What is the matter, my lord?

This is like a double-triple of misunderstanding and a perfect comedy nugget, obscured, perhaps by the triple confusion.

We read this sentence in this era and we might think Polonius is asking after Hamlet’s mental state as if he were upset and he were asking why.

We eventually determine that he’s referring to the content of Hamlet’s book but it is a rather curious way to ask a person what he’s reading.

Now we’d say, “What are you reading?” or “What’s it about?” or even, “What’s the book?” if we’re being casual.

So the joke might be on us, because Hamlet misunderstands (on purpose, we might assume) in a way that is similar to the way we might misunderstand in thinking of matter as a problem but he complicates it as if something the matter were only something that could happen between people.

And so Polonius breaks it down for us, for him, eventually. But for any of us to understand this now, we’d have needed this bit from the beginning.

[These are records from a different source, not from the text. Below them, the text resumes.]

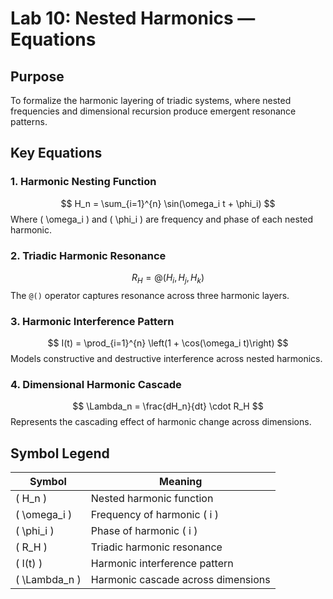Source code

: # Lab 10: Nested Harmonics — Equations

## Purpose
To formalize the harmonic layering of triadic systems, where nested frequencies and dimensional recursion produce emergent resonance patterns.

## Key Equations

### 1. Harmonic Nesting Function
$$
H_n = \sum_{i=1}^{n} \sin(\omega_i t + \phi_i)
$$
Where \( \omega_i \) and \( \phi_i \) are frequency and phase of each nested harmonic.

### 2. Triadic Harmonic Resonance
$$
R_H = @\left(H_i, H_j, H_k\right)
$$
The `@()` operator captures resonance across three harmonic layers.

### 3. Harmonic Interference Pattern
$$
I(t) = \prod_{i=1}^{n} \left(1 + \cos(\omega_i t)\right)
$$
Models constructive and destructive interference across nested harmonics.

### 4. Dimensional Harmonic Cascade
$$
\Lambda_n = \frac{dH_n}{dt} \cdot R_H
$$
Represents the cascading effect of harmonic change across dimensions.

## Symbol Legend

| Symbol       | Meaning                                |
|--------------|----------------------------------------|
| \( H_n \)     | Nested harmonic function              |
| \( \omega_i \) | Frequency of harmonic \( i \)        |
| \( \phi_i \)   | Phase of harmonic \( i \)            |
| \( R_H \)     | Triadic harmonic resonance            |
| \( I(t) \)    | Harmonic interference pattern         |
| \( \Lambda_n \) | Harmonic cascade across dimensions  |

And that’s partly the genius of the thing. If Hamlet answered as we’d expect, he might say, “Nothing’s the matter. I’m just fine. . .” or “I don’t know what you mean.”
All of which would kill any hope of comedy.
For it to be funny, misunderstanding is necessary.

Words, words, words.

Words, written and written well – with purpose and such or words, spoken, artfully crafted and beautiful or words, sung, like a surprise or like a feeling.
I love those words.
I don’t love all the words though.
Out in life, most of the time, I wish people wouldn’t use quite so many, that they’d just shut up and stop talking so much. Sometimes I resent having to use words at all.
These words here, being famous words and such succinct ones makes it feel harder to find good ones to use in response to them. Or it. Because after all this is just one word repeated. But a famous word it is.